Dr Kirsten Oliver, Managing Director for Energy

Dr Kirsten Oliver, Managing Director for Energy | WSP

6 min read Partner content

The UK’s clean energy ambitions are bold, and the opportunities are enormous. To ensure success, businesses need clarity, certainty, and practical solutions – from grid bottlenecks to skills gaps – and that initiatives like NESO’s Strategic Spatial Energy Plan will help unlock the sector’s full potential.

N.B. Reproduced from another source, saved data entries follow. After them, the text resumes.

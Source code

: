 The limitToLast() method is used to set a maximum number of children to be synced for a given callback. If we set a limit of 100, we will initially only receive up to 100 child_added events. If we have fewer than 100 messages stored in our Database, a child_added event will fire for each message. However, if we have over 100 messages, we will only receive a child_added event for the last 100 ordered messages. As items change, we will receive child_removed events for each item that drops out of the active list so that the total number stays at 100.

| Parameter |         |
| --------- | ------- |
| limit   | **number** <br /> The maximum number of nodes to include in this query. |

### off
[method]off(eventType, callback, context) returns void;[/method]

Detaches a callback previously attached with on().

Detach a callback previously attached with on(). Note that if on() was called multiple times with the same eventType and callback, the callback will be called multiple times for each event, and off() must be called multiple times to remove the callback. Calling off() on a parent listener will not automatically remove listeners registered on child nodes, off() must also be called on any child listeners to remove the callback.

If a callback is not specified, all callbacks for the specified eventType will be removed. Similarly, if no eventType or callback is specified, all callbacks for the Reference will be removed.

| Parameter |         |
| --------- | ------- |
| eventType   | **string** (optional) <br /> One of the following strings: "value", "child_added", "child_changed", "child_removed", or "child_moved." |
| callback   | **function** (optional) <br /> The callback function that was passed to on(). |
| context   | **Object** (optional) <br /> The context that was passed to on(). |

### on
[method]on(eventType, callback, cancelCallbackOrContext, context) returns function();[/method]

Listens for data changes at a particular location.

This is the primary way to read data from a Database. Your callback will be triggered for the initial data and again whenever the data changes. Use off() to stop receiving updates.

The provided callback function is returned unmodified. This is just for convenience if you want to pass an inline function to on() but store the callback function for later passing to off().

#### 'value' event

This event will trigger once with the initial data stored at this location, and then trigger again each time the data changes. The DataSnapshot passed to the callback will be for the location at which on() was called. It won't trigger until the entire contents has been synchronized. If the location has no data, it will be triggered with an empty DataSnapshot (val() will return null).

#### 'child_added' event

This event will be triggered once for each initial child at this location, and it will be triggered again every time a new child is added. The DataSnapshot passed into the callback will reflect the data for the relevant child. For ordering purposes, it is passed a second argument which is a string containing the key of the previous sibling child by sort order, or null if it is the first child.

The UK has rightly set out a bold and impressive policy vision for the energy transition, aiming for a decarbonised power grid by 2030 and net-zero by 2050. The journey is not a matter of a single decision, but of a thousand daily choices and investments. From our vantage point within the energy industry, these aren't just targets on a page; they are the foundation for business cases, investment decisions, and long-term strategy. The opportunities are real, but so too are the risks. To move from ambition to delivery, we must candidly address the practical challenges facing those tasked with planning, building, and financing the new energy system.

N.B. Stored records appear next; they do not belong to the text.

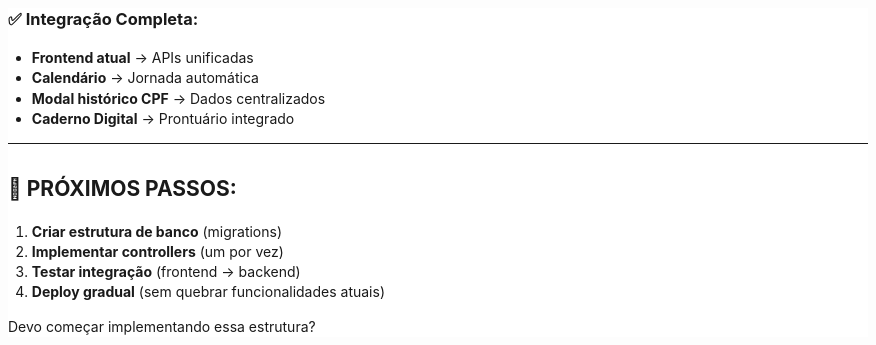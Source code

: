 ### ✅ **Integração Completa:**
- **Frontend atual** → APIs unificadas
- **Calendário** → Jornada automática
- **Modal histórico CPF** → Dados centralizados
- **Caderno Digital** → Prontuário integrado

---

## 🚀 **PRÓXIMOS PASSOS:**

1. **Criar estrutura de banco** (migrations)
2. **Implementar controllers** (um por vez)
3. **Testar integração** (frontend → backend)
4. **Deploy gradual** (sem quebrar funcionalidades atuais)

Devo começar implementando essa estrutura?
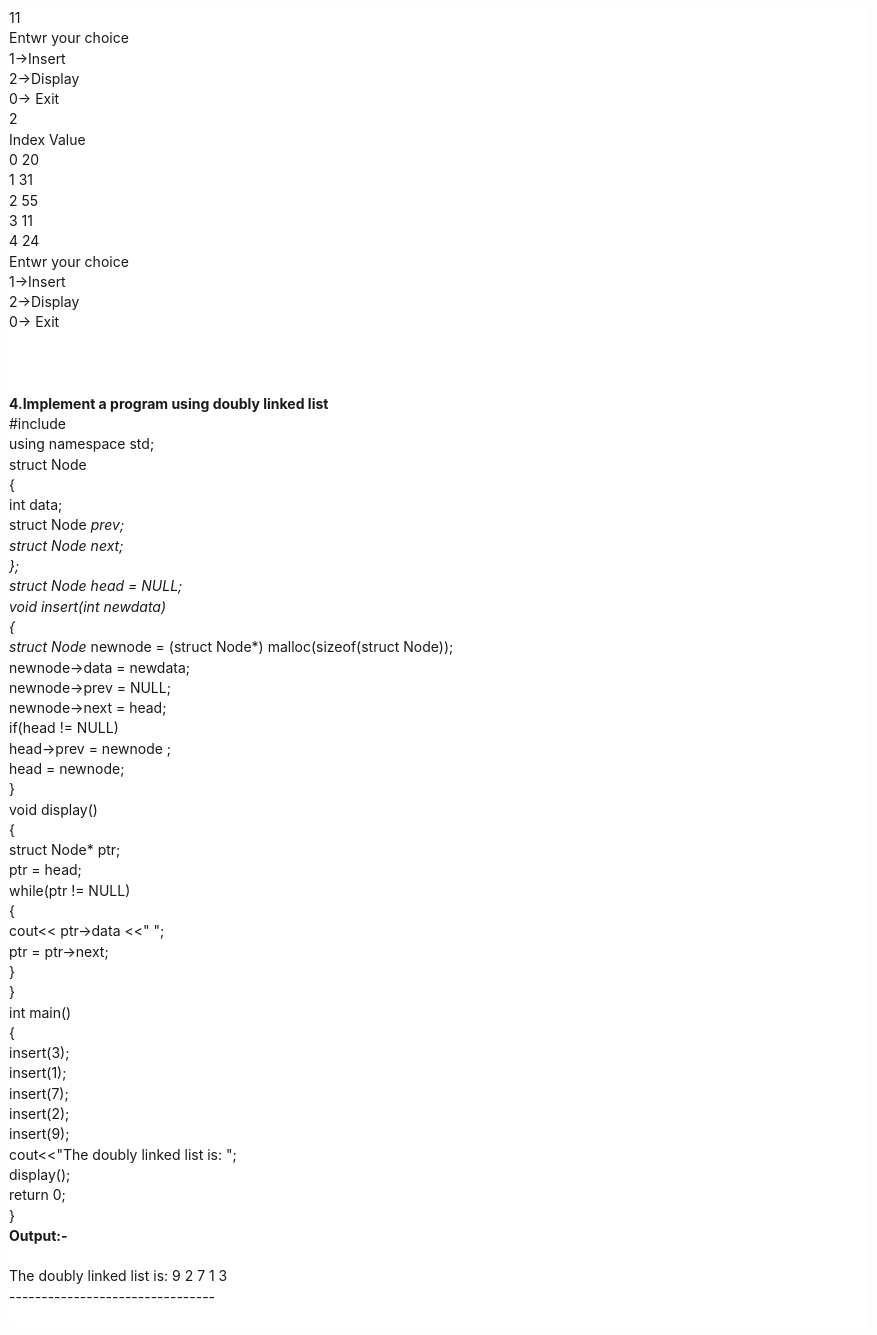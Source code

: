 11<br>
Entwr your choice<br>
1->Insert<br>
 2->Display<br>
 0-> Exit<br>
2<br>
Index   Value<br>
0       20<br>
1       31<br>
2       55<br>
3       11<br>
4       24<br>
Entwr your choice<br>
1->Insert<br>
 2->Display<br>
 0-> Exit<br>
<br>
<br>
<br>
**4.Implement a program using doubly linked list**<br>
#include <iostream><br>
using namespace std;<br>
struct Node<br>
{<br>
   int data;<br>
   struct Node *prev;<br>
   struct Node *next;<br>
};<br>
struct Node* head = NULL;<br>
void insert(int newdata) <br>
{<br>
   struct Node* newnode = (struct Node*) malloc(sizeof(struct Node));<br>
   newnode->data = newdata;<br>
   newnode->prev = NULL;<br>
   newnode->next = head;<br>
   if(head != NULL)<br>
   head->prev = newnode ;<br>
   head = newnode;<br>
}<br>
void display() <br>
{<br>
   struct Node* ptr;<br>
   ptr = head;<br>
   while(ptr != NULL) <br>
   {<br>
      cout<< ptr->data <<" ";<br>
      ptr = ptr->next;<br>
   }<br>
}<br>
int main() <br>
{<br>
   insert(3);<br>
   insert(1);<br>
   insert(7);<br>
   insert(2);<br>
   insert(9);<br>
   cout<<"The doubly linked list is: ";<br>
   display();<br>
   return 0;<br>
}<br>
**Output:-**<br><br>
The doubly linked list is: 9 2 7 1 3<br>
--------------------------------<br>
<br>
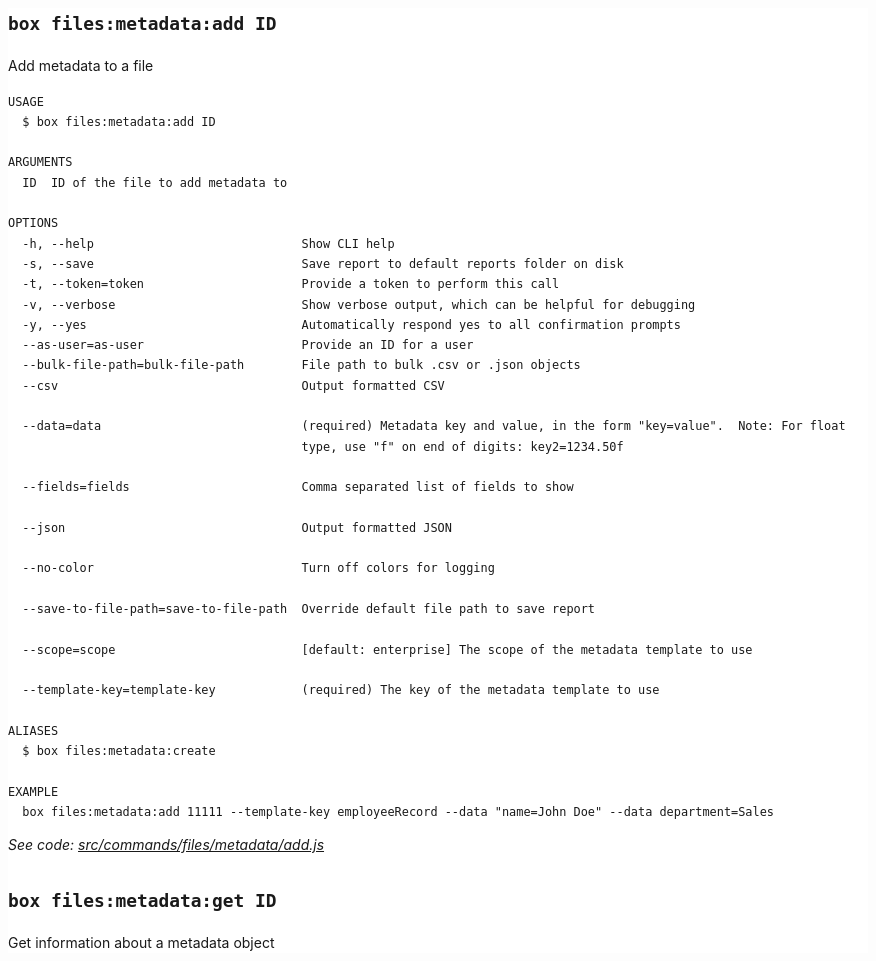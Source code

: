## `box files:metadata:add ID`

Add metadata to a file

```
USAGE
  $ box files:metadata:add ID

ARGUMENTS
  ID  ID of the file to add metadata to

OPTIONS
  -h, --help                             Show CLI help
  -s, --save                             Save report to default reports folder on disk
  -t, --token=token                      Provide a token to perform this call
  -v, --verbose                          Show verbose output, which can be helpful for debugging
  -y, --yes                              Automatically respond yes to all confirmation prompts
  --as-user=as-user                      Provide an ID for a user
  --bulk-file-path=bulk-file-path        File path to bulk .csv or .json objects
  --csv                                  Output formatted CSV

  --data=data                            (required) Metadata key and value, in the form "key=value".  Note: For float
                                         type, use "f" on end of digits: key2=1234.50f

  --fields=fields                        Comma separated list of fields to show

  --json                                 Output formatted JSON

  --no-color                             Turn off colors for logging

  --save-to-file-path=save-to-file-path  Override default file path to save report

  --scope=scope                          [default: enterprise] The scope of the metadata template to use

  --template-key=template-key            (required) The key of the metadata template to use

ALIASES
  $ box files:metadata:create

EXAMPLE
  box files:metadata:add 11111 --template-key employeeRecord --data "name=John Doe" --data department=Sales
```

_See code: [src/commands/files/metadata/add.js](https://github.com/box/boxcli/blob/v2.4.0/src/commands/files/metadata/add.js)_

## `box files:metadata:get ID`

Get information about a metadata object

The opportunity: UK plc's growth dividend

The energy transition is an engine for growth, and British businesses are positioning themselves to be global leaders. The UK's pioneering experience in offshore wind, carbon capture, and smart grid technology is already in demand internationally. A stable, successful domestic market proves and refines our technologies, allowing us to commercialise intellectual property and services on the world stage. With the creation of Great British Energy earlier this year, the UK has a new platform to demonstrate leadership and build a stronger industrial base.

What is sometimes lost in the narrative is that the transition also promises to create a new skills economy. From data scientists modelling grid resilience to technicians installing heat pumps, a long-term, consistent approach will allow businesses to invest in the talent pipeline needed to create high-quality, sustainable careers. Great British Energy's new 'Energy – Engineered in the UK' £1bn fund, launched in early December, specifically aims to strengthen the domestic supply chain, focusing on manufacturing capabilities for key components like offshore wind to support over 10,000 jobs by 2030. This is not just an environmental shift, but an industrial strategy in action, with the potential to generate jobs and economic value across the country.

The risks: navigating market uncertainty

Investment and innovation thrive on certainty. When that erodes, so too does confidence, slowing progress and raising costs. Energy projects operate on long cycles, often spanning a decade or more, and frequent changes to support mechanisms, planning rules, or market structures create damaging uncertainty for investors. As we approach the 2030 clean power deadline, the single most powerful signal we can send is a consistent, long-term regulatory framework. Every shift in policy risks stalling projects already in flight.

Another practical risk on the ground is the bottleneck of grid connections. The queue for connections remains longer than ever, with some projects facing waits well into the 2030s. Ofgem’s queue management reforms are a welcome step, but delivery on the ground is still far too slow. A major overhaul of the grid connections process is now underway, led by the National Energy System Operator (NESO) with the publication of the new connections delivery pipeline, combined with the new powers via the Planning and Infrastructure Bill to create a pipeline of prioritised, "shovel-ready" projects and reallocate stalled capacity. For every day a project sits in limbo, investment is delayed, and costs rise. Overcoming these chokepoints is not just a technical issue, but a commercial imperative.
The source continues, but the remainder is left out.